▸ Requirement
From the entries below, copy out every line with "Swift" in it.

▸ Given records
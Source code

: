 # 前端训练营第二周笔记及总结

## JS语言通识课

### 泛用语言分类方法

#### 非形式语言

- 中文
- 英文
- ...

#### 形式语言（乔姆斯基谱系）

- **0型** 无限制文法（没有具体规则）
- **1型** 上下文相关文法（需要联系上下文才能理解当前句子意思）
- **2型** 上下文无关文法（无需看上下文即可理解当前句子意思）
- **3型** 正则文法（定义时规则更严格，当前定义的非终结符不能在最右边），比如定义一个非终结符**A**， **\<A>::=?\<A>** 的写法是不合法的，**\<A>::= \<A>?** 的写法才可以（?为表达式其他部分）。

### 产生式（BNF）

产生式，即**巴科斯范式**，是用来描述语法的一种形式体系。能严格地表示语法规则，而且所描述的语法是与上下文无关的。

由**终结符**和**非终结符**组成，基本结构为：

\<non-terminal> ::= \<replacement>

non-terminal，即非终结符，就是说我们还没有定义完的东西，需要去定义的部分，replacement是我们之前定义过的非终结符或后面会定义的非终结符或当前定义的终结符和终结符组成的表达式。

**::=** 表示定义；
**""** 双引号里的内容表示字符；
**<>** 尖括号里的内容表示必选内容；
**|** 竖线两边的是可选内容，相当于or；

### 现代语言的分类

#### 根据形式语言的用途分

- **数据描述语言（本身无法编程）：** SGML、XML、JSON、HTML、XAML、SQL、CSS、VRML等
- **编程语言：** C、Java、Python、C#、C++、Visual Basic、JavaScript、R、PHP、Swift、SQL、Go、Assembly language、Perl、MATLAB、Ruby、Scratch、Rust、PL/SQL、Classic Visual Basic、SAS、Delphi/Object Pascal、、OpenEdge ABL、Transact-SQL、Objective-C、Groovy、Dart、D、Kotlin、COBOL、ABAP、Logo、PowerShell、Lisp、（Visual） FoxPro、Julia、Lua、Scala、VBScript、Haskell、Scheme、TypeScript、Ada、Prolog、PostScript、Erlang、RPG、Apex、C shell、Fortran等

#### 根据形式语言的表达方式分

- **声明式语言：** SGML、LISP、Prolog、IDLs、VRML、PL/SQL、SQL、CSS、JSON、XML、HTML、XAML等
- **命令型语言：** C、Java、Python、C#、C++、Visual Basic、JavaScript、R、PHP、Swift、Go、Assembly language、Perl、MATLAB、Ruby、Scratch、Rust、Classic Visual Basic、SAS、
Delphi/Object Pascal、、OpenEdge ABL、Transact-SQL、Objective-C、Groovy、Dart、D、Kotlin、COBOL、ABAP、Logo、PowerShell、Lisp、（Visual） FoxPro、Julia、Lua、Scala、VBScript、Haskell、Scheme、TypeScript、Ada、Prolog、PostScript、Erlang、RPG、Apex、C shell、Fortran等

▸ Result of the exercise
- **编程语言：** C、Java、Python、C#、C++、Visual Basic、JavaScript、R、PHP、Swift、SQL、Go、Assembly language、Perl、MATLAB、Ruby、Scratch、Rust、PL/SQL、Classic Visual Basic、SAS、Delphi/Object Pascal、、OpenEdge ABL、Transact-SQL、Objective-C、Groovy、Dart、D、Kotlin、COBOL、ABAP、Logo、PowerShell、Lisp、（Visual） FoxPro、Julia、Lua、Scala、VBScript、Haskell、Scheme、TypeScript、Ada、Prolog、PostScript、Erlang、RPG、Apex、C shell、Fortran等
- **命令型语言：** C、Java、Python、C#、C++、Visual Basic、JavaScript、R、PHP、Swift、Go、Assembly language、Perl、MATLAB、Ruby、Scratch、Rust、Classic Visual Basic、SAS、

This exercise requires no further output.